El paso del tiempo no impide que el protagonista siga desconcertado en un mundo que gira a su alrededor con gran rapidez. Sin seguridad en sí mismo, es incapaz de enfrentarse a un romance imprevisible, pero aprende a dejarse llevar, a comprender que el amor va más allá de la atracción y que funciona con diferentes mecanismos. Léaud era indispensable para el cineasta, el actor fetiche, el pilar fundamental en las aventuras de Antoine y en la representación de esa vitalidad y energía juvenil que bien dio de sí en su filmografía. Siempre impecable y brillante, es prácticamente tan cercano como un familiar al que se guarda un especial cariño. Por su parte, también resultan imprescindibles sus compañeros con más presencia, Lonsdale y el reparto femenino, Seyrig y Jade, que despliegan un encanto singular sobre escenas inolvidables.

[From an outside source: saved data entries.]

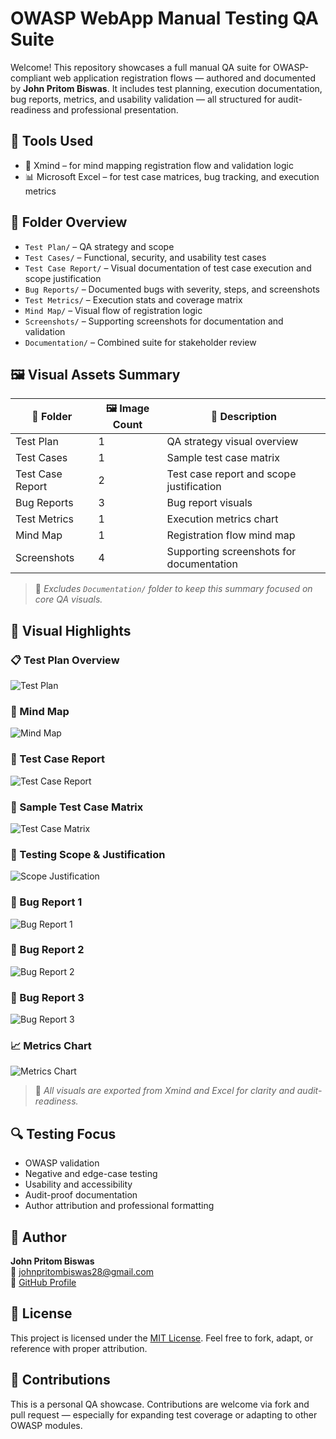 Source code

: # OWASP WebApp Manual Testing QA Suite

Welcome! This repository showcases a full manual QA suite for OWASP-compliant web application registration flows — authored and documented by **John Pritom Biswas**. It includes test planning, execution documentation, bug reports, metrics, and usability validation — all structured for audit-readiness and professional presentation.

## 🧰 Tools Used

- 🧠 Xmind – for mind mapping registration flow and validation logic
- 📊 Microsoft Excel – for test case matrices, bug tracking, and execution metrics

## 📁 Folder Overview

- `Test Plan/` – QA strategy and scope
- `Test Cases/` – Functional, security, and usability test cases
- `Test Case Report/` – Visual documentation of test case execution and scope justification
- `Bug Reports/` – Documented bugs with severity, steps, and screenshots
- `Test Metrics/` – Execution stats and coverage matrix
- `Mind Map/` – Visual flow of registration logic
- `Screenshots/` – Supporting screenshots for documentation and validation
- `Documentation/` – Combined suite for stakeholder review

## 🖼️ Visual Assets Summary

| 📁 Folder           | 🖼️ Image Count | 📝 Description                          |
|--------------------|----------------|-----------------------------------------|
| Test Plan           | 1              | QA strategy visual overview             |
| Test Cases          | 1              | Sample test case matrix                 |
| Test Case Report    | 2              | Test case report and scope justification|
| Bug Reports         | 3              | Bug report visuals                      |
| Test Metrics        | 1              | Execution metrics chart                 |
| Mind Map            | 1              | Registration flow mind map              |
| Screenshots         | 4              | Supporting screenshots for documentation|

> 📌 *Excludes `Documentation/` folder to keep this summary focused on core QA visuals.*

## 🧠 Visual Highlights

### 📋 Test Plan Overview
![Test Plan](Test%20Plan/test_plan.png)

### 🧠 Mind Map
![Mind Map](Mind%20Map/mind_map_of_owasp.png)

### 🧾 Test Case Report
![Test Case Report](Test%20Case%20Report/test_case_report.png)

### 🧪 Sample Test Case Matrix
![Test Case Matrix](Test%20Cases/test_case.png)

### 📌 Testing Scope & Justification
![Scope Justification](Test%20Case%20Report/testing_scope_justifications.png)

### 🐞 Bug Report 1
![Bug Report 1](Bug%20Reports/bug_report_1.png)

### 🐞 Bug Report 2
![Bug Report 2](Bug%20Reports/bug_report_2.png)

### 🐞 Bug Report 3
![Bug Report 3](Bug%20Reports/bug_report_3.png)

### 📈 Metrics Chart
![Metrics Chart](Test%20Metrics/test_matrix.png)



> 📌 *All visuals are exported from Xmind and Excel for clarity and audit-readiness.*

## 🔍 Testing Focus

- OWASP validation
- Negative and edge-case testing
- Usability and accessibility
- Audit-proof documentation
- Author attribution and professional formatting

## 📌 Author

**John Pritom Biswas**  
📧 johnpritombiswas28@gmail.com  
🔗 [GitHub Profile](https://github.com/johnpritombiswas)

## 📄 License

This project is licensed under the [MIT License](LICENSE). Feel free to fork, adapt, or reference with proper attribution.

## 🤝 Contributions

This is a personal QA showcase. Contributions are welcome via fork and pull request — especially for expanding test coverage or adapting to other OWASP modules.
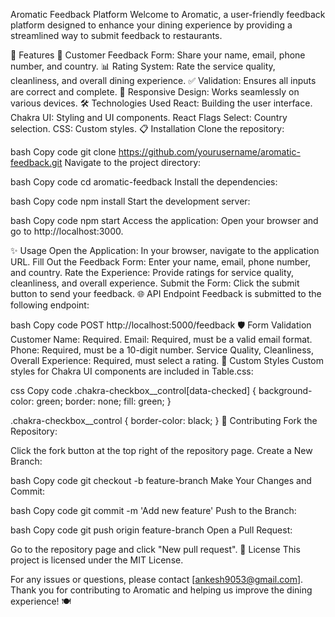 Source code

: Aromatic Feedback Platform
Welcome to Aromatic, a user-friendly feedback platform designed to enhance your dining experience by providing a streamlined way to submit feedback to restaurants.

🚀 Features
🌟 Customer Feedback Form: Share your name, email, phone number, and country.
📊 Rating System: Rate the service quality, cleanliness, and overall dining experience.
✅ Validation: Ensures all inputs are correct and complete.
📱 Responsive Design: Works seamlessly on various devices.
🛠 Technologies Used
React: Building the user interface.
Chakra UI: Styling and UI components.
React Flags Select: Country selection.
CSS: Custom styles.
📋 Installation
Clone the repository:

bash
Copy code
git clone https://github.com/yourusername/aromatic-feedback.git
Navigate to the project directory:

bash
Copy code
cd aromatic-feedback
Install the dependencies:

bash
Copy code
npm install
Start the development server:

bash
Copy code
npm start
Access the application:
Open your browser and go to http://localhost:3000.

✨ Usage
Open the Application:
In your browser, navigate to the application URL.
Fill Out the Feedback Form:
Enter your name, email, phone number, and country.
Rate the Experience:
Provide ratings for service quality, cleanliness, and overall experience.
Submit the Form:
Click the submit button to send your feedback.
🌐 API Endpoint
Feedback is submitted to the following endpoint:

bash
Copy code
POST http://localhost:5000/feedback
🛡 Form Validation
Customer Name: Required.
Email: Required, must be a valid email format.
Phone: Required, must be a 10-digit number.
Service Quality, Cleanliness, Overall Experience: Required, must select a rating.
🎨 Custom Styles
Custom styles for Chakra UI components are included in Table.css:

css
Copy code
.chakra-checkbox__control[data-checked] {
    background-color: green;
    border: none;
    fill: green;
}

.chakra-checkbox__control {
    border-color: black;
}
🤝 Contributing
Fork the Repository:

Click the fork button at the top right of the repository page.
Create a New Branch:

bash
Copy code
git checkout -b feature-branch
Make Your Changes and Commit:

bash
Copy code
git commit -m 'Add new feature'
Push to the Branch:

bash
Copy code
git push origin feature-branch
Open a Pull Request:

Go to the repository page and click "New pull request".
📄 License
This project is licensed under the MIT License.

For any issues or questions, please contact [ankesh9053@gmail.com]. Thank you for contributing to Aromatic and helping us improve the dining experience! 🍽️
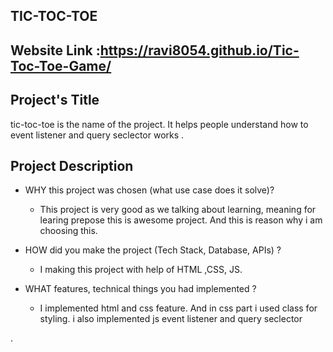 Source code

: ## TIC-TOC-TOE
## Website Link :https://ravi8054.github.io/Tic-Toc-Toe-Game/

## Project's Title

tic-toc-toe  is the name of the project. It  helps people understand how to  event listener and  query seclector works .

## Project Description

- WHY this project was chosen (what use case does it solve)?
  - This project is very good as we talking about learning, meaning for learing prepose this is awesome project. And this is reason why i am choosing this.
- HOW did you make the project (Tech Stack, Database, APIs) ?
  - I making this project with help of HTML ,CSS, JS.

- WHAT features, technical things you had implemented ?
  - I implemented html and css feature. And in css part i used class for styling.
  i also implemented  js event listener and  query seclector

.
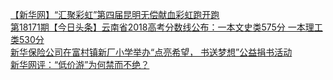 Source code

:   
[【新华网】“汇聚彩虹”第四届昆明无偿献血彩虹跑开跑](http://www.dianyue.me/archives/994/d7i3j13yn8b71mil/)  
[第18171期【今日头条】云南省2018高考分数线公布：一本文史类575分 一本理工类530分](http://www.dianyue.me/archives/160/bb8s9y7afzvrzghg/)  
[新华保险公司在富村镇新厂小学举办“点亮希望， 书送梦想”公益捐书活动](http://www.dianyue.me/archives/507/9zijf13jxjorcn53/)  
[新华网评：“低价游”为何禁而不绝？](http://www.dianyue.me/archives/859/q8rdwmse5nje3psv/) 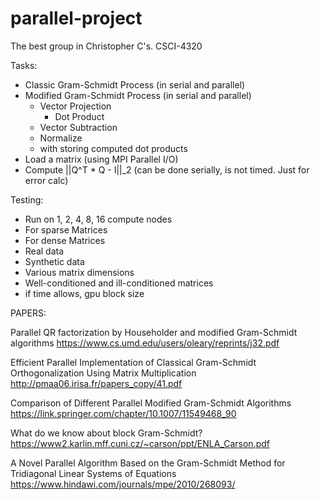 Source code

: # parallel-project
The best group in Christopher C's. CSCI-4320 

Tasks:
- Classic Gram-Schmidt Process (in serial and parallel)
- Modified Gram-Schmidt Process (in serial and parallel)
    - Vector Projection
        - Dot Product
    - Vector Subtraction
    - Normalize
    - with storing computed dot products
- Load a matrix (using MPI Parallel I/O)
- Compute ||Q^T * Q - I||_2 (can be done serially, is not timed. Just for error calc)

Testing:
- Run on 1, 2, 4, 8, 16 compute nodes
- For sparse Matrices
- For dense Matrices
- Real data 
- Synthetic data
- Various matrix dimensions
- Well-conditioned and ill-conditioned matrices
- if time allows, gpu block size

PAPERS:

Parallel QR factorization
by Householder and modified
Gram-Schmidt algorithms
https://www.cs.umd.edu/users/oleary/reprints/j32.pdf

Efficient Parallel Implementation of Classical
Gram-Schmidt Orthogonalization Using Matrix
Multiplication
http://pmaa06.irisa.fr/papers_copy/41.pdf

Comparison of Different Parallel Modified Gram-Schmidt Algorithms
https://link.springer.com/chapter/10.1007/11549468_90

What do we know about
block Gram-Schmidt?
https://www2.karlin.mff.cuni.cz/~carson/ppt/ENLA_Carson.pdf

A Novel Parallel Algorithm Based on the Gram-Schmidt Method for Tridiagonal Linear Systems of Equations
https://www.hindawi.com/journals/mpe/2010/268093/
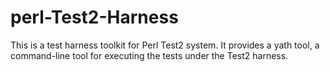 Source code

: # perl-Test2-Harness

This is a test harness toolkit for Perl Test2 system. It provides a yath tool,
a command-line tool for executing the tests under the Test2 harness.
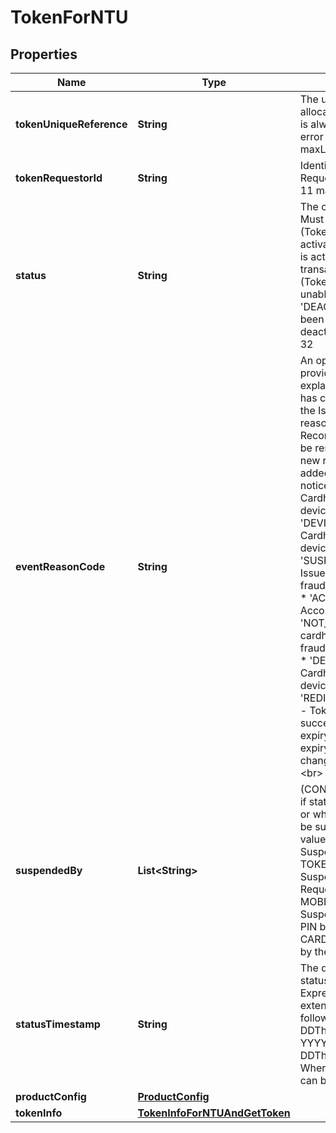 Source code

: 

# TokenForNTU


## Properties

Name | Type | Description | Notes
------------ | ------------- | ------------- | -------------
**tokenUniqueReference** | **String** | The unique reference allocated to the Token which is always present even if an error occurs. &lt;br&gt; maxLength: 64  |  [optional]
**tokenRequestorId** | **String** | Identifies the Token Requestor. &lt;br&gt; minLength: 11 maxLength: 11  |  [optional]
**status** | **String** | The current status of Token. Must be either: * &#39;INACTIVE&#39; (Token has not yet been activated) * &#39;ACTIVE&#39; (Token is active and ready to transact) * &#39;SUSPENDED&#39; (Token is suspended and unable to transact) * &#39;DEACTIVATED&#39; (Token has been permanently deactivated).&lt;br&gt; maxLength: 32  |  [optional]
**eventReasonCode** | **String** | An optional Reason Code provided by the Issuer to explain why the token status has changed. Not present if the Issuer has not supplied a reason code. Note: Recommended that Partners be resilient to new values as new reason codes may be added in the future without notice. * &#39;DEVICE_LOST&#39; - Cardholder confirmed token device lost. * &#39;DEVICE_STOLEN&#39; - Cardholder confirmed token device stolen. * &#39;SUSPECTED_FRAUD&#39; -  Issuer or cardholder reported fraudulent token transactions. * &#39;ACCOUNT_CLOSED&#39; - Account closed. * &#39;NOT_FRAUD&#39; - Issuer or cardholder confirmed no fraudulent token transactions. * &#39;DEVICE_FOUND&#39; - Cardholder reported token device found or not stolen. * &#39;REDIGITIZATION_COMPLETE&#39; - Token has been re-digitized successfully with either the expiry date extended or both expiry and token number changed. * &#39;OTHER&#39; -  Other. &lt;br&gt; maxLength: 32  |  [optional]
**suspendedBy** | **List&lt;String&gt;** | (CONDITIONAL only supplied if status is SUSPENDED) Who or what caused the Token to be suspended One or more values of:   * ISSUER - Suspended by the Issuer.   * TOKEN_REQUESTOR - Suspended by the Token Requestor   * MOBILE_PIN_LOCKED - Suspended due to the Mobile PIN being locked   * CARDHOLDER - Suspended by the Cardholder &lt;br&gt;  |  [optional]
**statusTimestamp** | **String** | The date and time the token status was last updated. Expressed in ISO 8601 extended format as one of the following:   * YYYY-MM-DDThh:mm:ss[.sss]Z   * YYYY-MM-DDThh:mm:ss[.sss]±hh:mm   * Where [.sss] is optional and can be 1 to 3 digits. &lt;br&gt;  |  [optional]
**productConfig** | [**ProductConfig**](ProductConfig.md) |  |  [optional]
**tokenInfo** | [**TokenInfoForNTUAndGetToken**](TokenInfoForNTUAndGetToken.md) |  |  [optional]



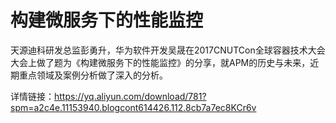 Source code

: # 构建微服务下的性能监控
天源迪科研发总监彭勇升，华为软件开发吴晟在2017CNUTCon全球容器技术大会大会上做了题为《构建微服务下的性能监控》的分享，就APM的历史与未来，近期重点领域及案例分析做了深入的分析。

详情链接：https://yq.aliyun.com/download/781?spm=a2c4e.11153940.blogcont614426.112.8cb7a7ec8KCr6v
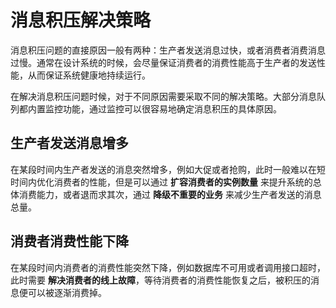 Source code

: # 消息积压解决策略

消息积压问题的直接原因一般有两种：生产者发送消息过快，或者消费者消费消息过慢。通常在设计系统的时候，会尽量保证消费者的消费性能高于生产者的发送性能，从而保证系统健康地持续运行。

在解决消息积压问题时候，对于不同原因需要采取不同的解决策略。大部分消息队列都内置监控功能，通过监控可以很容易地确定消息积压的具体原因。

## 生产者发送消息增多

在某段时间内生产者发送的消息突然增多，例如大促或者抢购，此时一般难以在短时间内优化消费者的性能，但是可以通过 **扩容消费者的实例数量** 来提升系统的总体消费能力，或者退而求其次，通过 **降级不重要的业务** 来减少生产者发送的消息总量。

## 消费者消费性能下降

在某段时间内消费者的消费性能突然下降，例如数据库不可用或者调用接口超时，此时需要 **解决消费者的线上故障**，等待消费者的消费性能恢复之后，被积压的消息便可以被逐渐消费掉。
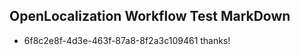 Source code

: ## OpenLocalization Workflow Test MarkDown
* 6f8c2e8f-4d3e-463f-87a8-8f2a3c109461 thanks!

<!--HONumber=Jul16_HO2-->


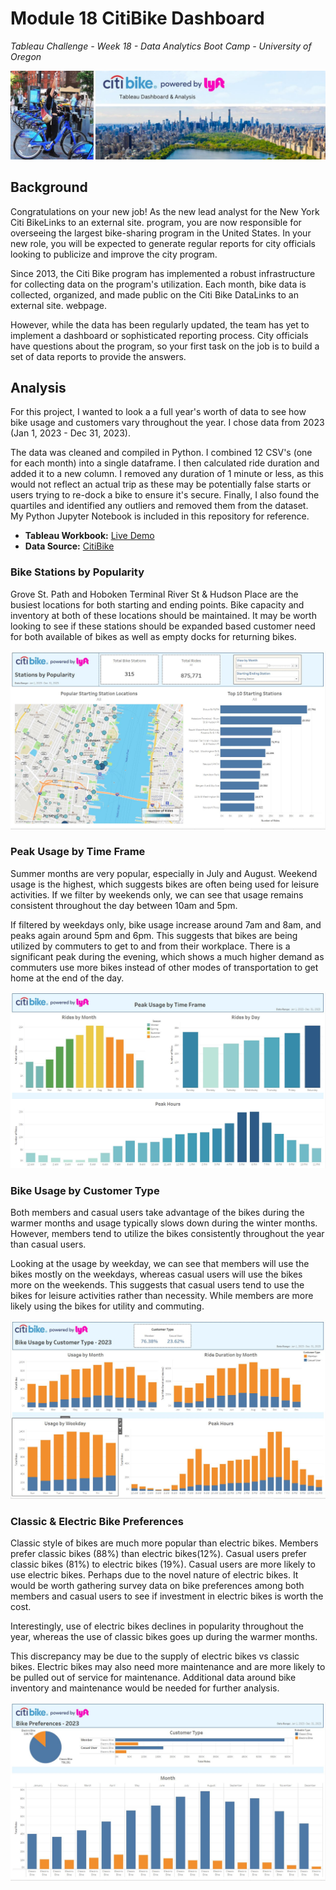 # Module 18 CitiBike Dashboard
*Tableau Challenge - Week 18 - Data Analytics Boot Camp - University of Oregon*

![CitiBike Dashboard](images/project_banner.jpg)


## Background
Congratulations on your new job! As the new lead analyst for the New York Citi BikeLinks to an external site. program, you are now responsible for overseeing the largest bike-sharing program in the United States. In your new role, you will be expected to generate regular reports for city officials looking to publicize and improve the city program.

Since 2013, the Citi Bike program has implemented a robust infrastructure for collecting data on the program's utilization. Each month, bike data is collected, organized, and made public on the Citi Bike DataLinks to an external site. webpage.

However, while the data has been regularly updated, the team has yet to implement a dashboard or sophisticated reporting process. City officials have questions about the program, so your first task on the job is to build a set of data reports to provide the answers.

## Analysis
For this project, I wanted to look a a full year's worth of data to see how bike usage and customers vary throughout the year.  I chose data from 2023 (Jan 1, 2023 - Dec 31, 2023).  

The data was cleaned and compiled in Python.  I combined 12 CSV's (one for each month) into a single dataframe.  I then calculated ride duration and added it to a new column.  I  removed any duration of 1 minute or less, as this would not reflect an actual trip as these may be potentially false starts or users trying to re-dock a bike to ensure it's secure.  Finally, I also found the quartiles and identified any outliers and removed them from the dataset.  
My Python Jupyter Notebook is included in this repository for reference.

- **Tableau Workbook:**  [Live Demo](https://public.tableau.com/app/profile/travis.cook3766/viz/Module18-CityBike/CitiBikebyLyft)
- **Data Source:**  [CitiBike](https://citibikenyc.com/system-data)


### Bike Stations by Popularity
Grove St. Path and Hoboken Terminal River St & Hudson Place are the busiest locations for both starting and ending points.  Bike capacity and inventory at both of these locations should be maintained.  It may be worth looking to see if these stations should be expanded based customer need for both available of bikes as well as empty docks for returning bikes.

![Bike Stations by Popularity](images/popular-stations.JPG)

### Peak Usage by Time Frame
Summer months are very popular, especially in July and August.  Weekend usage is the highest, which suggests bikes are often being used for leisure activities.  If we filter by weekends only, we can see that usage remains consistent throughout the day between 10am and 5pm.  

If filtered by weekdays only, bike usage increase around 7am and 8am, and peaks again around 5pm and 6pm.  This suggests that bikes are being utilized by commuters to get to and from their workplace.  There is a significant peak during the evening, which shows a much higher demand as commuters use more bikes instead of other modes of transportation to get home at the end of the day.

![](images/peak-usage.JPG)

### Bike Usage by Customer Type
Both members and casual users take advantage of the bikes during the warmer months and usage typically slows down during the winter months.  However, members tend to utilize the bikes consistently throughout the year than casual users.

Looking at the usage by weekday, we can see that members will use the bikes mostly on the weekdays, whereas casual users will use the bikes more on the weekends.  This suggests that casual users tend to use the bikes for leisure activities rather than necessity.  While members are more likely using the bikes for utility and commuting.

![Bike Usage by Customer Type](images/customer-type.JPG)

### Classic & Electric Bike Preferences
Classic style of bikes are much more popular than electric bikes.  Members prefer classic bikes (88%) than electric bikes(12%).  Casual users prefer classic bikes (81%) to electric bikes (19%).  Casual users are more likely to use electric bikes.  Perhaps due to the novel nature of electric bikes.  It would be worth gathering survey data on bike preferences among both members and casual users to see if investment in electric bikes is worth the cost.

Interestingly, use of electric bikes declines in popularity throughout the year, whereas the use of classic bikes goes up during the warmer months.

This discrepancy may be due to the supply of electric bikes vs classic bikes.  Electric bikes may also need more maintenance and are more likely to be pulled out of service for maintenance.  Additional data around bike inventory and maintenance would be needed for further analysis.

![Classic & Electric Bike Preferences](images/bike-preferences.JPG)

Su autoría permanece intacta a pesar de estar ante un largometraje más centrado en el entretenimiento. El trabajo de cámara es totalmente acertado junto a la delicada labor realizada por el recientemente fallecido director de fotografía francés Denys Clerval, que por entonces procedía del mundo del cortometraje y el documental. La inocente frescura se entrelaza con la ternura de los gestos y miradas de los protagonistas, acentuando esa nostálgica naturalidad de la que Truffaut hace gala. El broche de oro es la maravillosa banda sonora, creada por el indispensable compositor Antoine Duhamel y a la que se unen temas como la melancólica “Que Reste T’il de Nous Amours”, de Charles Trenet, con la que el metraje inicia y termina su andadura. La comedia romántica que ofrece “Besos Robados” no es una de las obras cumbre de Truffaut ni mucho menos, pero consigue atraparnos desde el primer minuto y entretenernos con las aventuras del joven Antoine. El cineasta juega con el cariño que irremediablemente se crea entre el espectador y este entrañable personaje, con esa increíble empatía que se despierta desde su primera aparición.

Lo mejor: su calidad técnica junto a la brillante banda sonora de Clerval. El trabajo de interpretación realizado por el fantástico elenco.

Lo peor: los grandes autores no tienen por qué crear sólo obras maestras. A veces, necesitan tomar posición y ofrecer una comedia romántica tan simple y encantadora como “Besos Robados”.